Town council hosted a special open meeting on May 23 to discuss an Area A referendum on select shared services, agreeing that while a 20 per cent contribution from rural residents didn’t seem like enough, it would help ensure four key amenities in Golden remain operating.
For 18 months, the Partnered Services Delivery Review Committee has worked to reach a new cost sharing agreement between Golden and the Columbia Shuswap Regional District Area A.
“The new cost sharing model would ensure that rural residents would continue to receive the unchanged and traditional access to these facilities,” explained Mayor Ron Oszust, adding that the new model includes the Golden Municipal Swimming Pool, the Golden Civic Centre, the Golden and District Senior’s Centre, and the Mount 7 Rec Plex.
The committee unanimously recommended that council adopt its recommendations and indicate support for the CSRD to hold a referendum as part of the 2018 general local election process in October to implement the 20 per cent.
The four facilities have been funded solely by Golden taxpayers, the gas tax fund, and the Town of Golden.
With the new recommendation, Area A residents would agree to fund 20 per cent to the annual aggregate operating costs of the facilities, funneling more money into facilities they use, a total which is estimated to be under $100,000 per year.
Rural residents are said to make up 20 per cent of the people using the four facilities, although some councillors believe it may be more, however there is no system in place to pinpoint exactly where the users live.
“This is all residents are likely able to have the stomach for in a referendum,” said councillor Bruce Fairley. “If we set the bar any higher, they’re probably not going to support it.
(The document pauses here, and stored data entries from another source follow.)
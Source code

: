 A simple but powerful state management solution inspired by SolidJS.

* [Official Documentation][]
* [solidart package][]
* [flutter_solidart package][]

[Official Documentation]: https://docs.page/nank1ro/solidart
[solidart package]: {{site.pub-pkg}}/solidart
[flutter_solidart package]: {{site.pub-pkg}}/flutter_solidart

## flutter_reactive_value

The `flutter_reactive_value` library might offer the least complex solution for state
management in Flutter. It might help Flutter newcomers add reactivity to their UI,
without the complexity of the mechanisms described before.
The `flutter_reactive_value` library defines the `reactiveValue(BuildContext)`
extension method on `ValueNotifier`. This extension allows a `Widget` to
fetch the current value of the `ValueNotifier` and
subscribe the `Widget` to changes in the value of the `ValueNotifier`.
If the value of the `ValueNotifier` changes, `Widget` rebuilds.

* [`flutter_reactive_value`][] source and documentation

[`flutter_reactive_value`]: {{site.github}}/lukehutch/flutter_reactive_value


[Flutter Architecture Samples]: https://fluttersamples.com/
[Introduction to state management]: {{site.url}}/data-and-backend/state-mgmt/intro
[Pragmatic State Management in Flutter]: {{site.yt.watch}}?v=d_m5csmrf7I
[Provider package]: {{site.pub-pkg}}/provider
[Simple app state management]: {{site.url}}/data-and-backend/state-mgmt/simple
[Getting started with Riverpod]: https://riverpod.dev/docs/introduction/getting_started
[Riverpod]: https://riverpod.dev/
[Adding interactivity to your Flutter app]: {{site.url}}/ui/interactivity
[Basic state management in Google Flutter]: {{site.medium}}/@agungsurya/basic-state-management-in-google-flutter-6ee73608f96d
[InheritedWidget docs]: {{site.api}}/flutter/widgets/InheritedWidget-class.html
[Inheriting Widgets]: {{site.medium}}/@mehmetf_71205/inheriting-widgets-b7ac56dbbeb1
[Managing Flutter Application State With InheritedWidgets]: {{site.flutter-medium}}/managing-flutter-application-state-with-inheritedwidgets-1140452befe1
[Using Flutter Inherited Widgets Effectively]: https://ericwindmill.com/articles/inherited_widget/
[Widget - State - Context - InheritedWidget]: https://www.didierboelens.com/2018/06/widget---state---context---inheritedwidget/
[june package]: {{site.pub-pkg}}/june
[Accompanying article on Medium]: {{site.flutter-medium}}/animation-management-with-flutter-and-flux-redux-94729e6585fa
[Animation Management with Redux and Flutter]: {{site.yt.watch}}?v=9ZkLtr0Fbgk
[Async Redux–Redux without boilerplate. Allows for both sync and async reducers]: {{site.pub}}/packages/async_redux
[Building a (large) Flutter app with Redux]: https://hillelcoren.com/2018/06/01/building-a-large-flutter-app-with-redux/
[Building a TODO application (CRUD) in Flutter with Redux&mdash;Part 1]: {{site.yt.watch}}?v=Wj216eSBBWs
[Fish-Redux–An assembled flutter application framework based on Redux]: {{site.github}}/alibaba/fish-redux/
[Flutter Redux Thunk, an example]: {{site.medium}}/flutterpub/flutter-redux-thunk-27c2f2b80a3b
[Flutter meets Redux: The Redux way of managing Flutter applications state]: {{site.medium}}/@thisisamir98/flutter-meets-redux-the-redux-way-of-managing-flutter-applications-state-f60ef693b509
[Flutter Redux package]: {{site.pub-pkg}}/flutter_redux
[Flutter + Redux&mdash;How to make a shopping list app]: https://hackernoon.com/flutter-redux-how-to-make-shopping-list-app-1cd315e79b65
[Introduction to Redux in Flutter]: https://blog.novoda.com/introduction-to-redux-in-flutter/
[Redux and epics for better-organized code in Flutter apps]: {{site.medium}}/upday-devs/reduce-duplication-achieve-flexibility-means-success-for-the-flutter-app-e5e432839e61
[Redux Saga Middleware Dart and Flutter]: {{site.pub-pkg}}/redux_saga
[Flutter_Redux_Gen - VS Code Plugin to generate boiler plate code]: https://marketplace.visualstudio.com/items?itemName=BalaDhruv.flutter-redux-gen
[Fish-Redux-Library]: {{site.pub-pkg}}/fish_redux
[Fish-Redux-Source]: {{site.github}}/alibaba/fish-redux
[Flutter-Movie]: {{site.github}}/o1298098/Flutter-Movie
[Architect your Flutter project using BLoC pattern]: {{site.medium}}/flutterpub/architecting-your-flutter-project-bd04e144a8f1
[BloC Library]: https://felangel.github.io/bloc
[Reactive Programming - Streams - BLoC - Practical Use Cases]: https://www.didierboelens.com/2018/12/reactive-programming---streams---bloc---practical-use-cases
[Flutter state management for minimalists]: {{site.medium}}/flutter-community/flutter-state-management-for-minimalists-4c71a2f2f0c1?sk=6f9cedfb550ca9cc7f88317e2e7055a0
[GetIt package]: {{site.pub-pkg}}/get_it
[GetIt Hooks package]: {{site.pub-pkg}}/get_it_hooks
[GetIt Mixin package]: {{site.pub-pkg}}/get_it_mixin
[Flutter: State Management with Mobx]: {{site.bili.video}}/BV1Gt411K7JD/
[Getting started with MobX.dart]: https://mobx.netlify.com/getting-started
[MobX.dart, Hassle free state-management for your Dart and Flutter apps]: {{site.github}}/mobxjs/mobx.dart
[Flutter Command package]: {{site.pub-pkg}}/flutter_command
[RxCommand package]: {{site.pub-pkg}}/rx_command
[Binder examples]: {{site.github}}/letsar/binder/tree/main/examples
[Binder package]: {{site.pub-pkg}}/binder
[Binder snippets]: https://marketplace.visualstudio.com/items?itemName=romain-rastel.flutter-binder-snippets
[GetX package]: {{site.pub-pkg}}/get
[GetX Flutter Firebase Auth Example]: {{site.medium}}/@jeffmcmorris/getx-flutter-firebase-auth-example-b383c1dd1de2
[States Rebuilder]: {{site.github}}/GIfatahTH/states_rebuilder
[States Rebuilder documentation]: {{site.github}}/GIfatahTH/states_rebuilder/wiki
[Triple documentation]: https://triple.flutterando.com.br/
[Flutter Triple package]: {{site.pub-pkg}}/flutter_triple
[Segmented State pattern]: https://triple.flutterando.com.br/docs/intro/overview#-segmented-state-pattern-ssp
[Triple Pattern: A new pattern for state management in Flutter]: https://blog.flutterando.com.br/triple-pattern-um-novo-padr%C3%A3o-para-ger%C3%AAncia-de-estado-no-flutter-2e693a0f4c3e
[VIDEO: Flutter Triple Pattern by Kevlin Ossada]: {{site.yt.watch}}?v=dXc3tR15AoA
That was really at the end of the day what drove the committee’s recommendation.”
Council voted unanimously in favour of the recommendation, knowing that moving forward there will be a review in three years. Financial support from Area A residents will be critical in maintaining the level of service at the facilities and to plan for future cost.
“We have enough facilities for a community of 7,000, but 3,700 people are paying for most of them,” said councillor Caleb Moss. “So in not wanting those to go away, we need to go about it in some way to keep them open. It will also bring a partner to the table who can take part in discussions about what happens if those things are to fail because of lack of funding. It heads us into more complex conversations.”
Although many of the councillors were disappointed with the recommendation of 20 per cent aggregate operating cost funding, they were asked if they were able to live with the situation, and they agreed unanimously.
“I was actually hoping for a little more fairness and equity than 20 per cent,” said councillor Leslie Adams. “I just feel really disappointed that we believe as a full community, as Area A and Golden, that Area A residents won’t agree to more than 20 per cent. It doesn’t feel very neighbourly to me, and it feels sad to me that members of our community want to use the services, but want to put the tax burden primarily on the residents of Golden. Our operating costs are going up, so it is a start. Hopefully it will continue through the years.”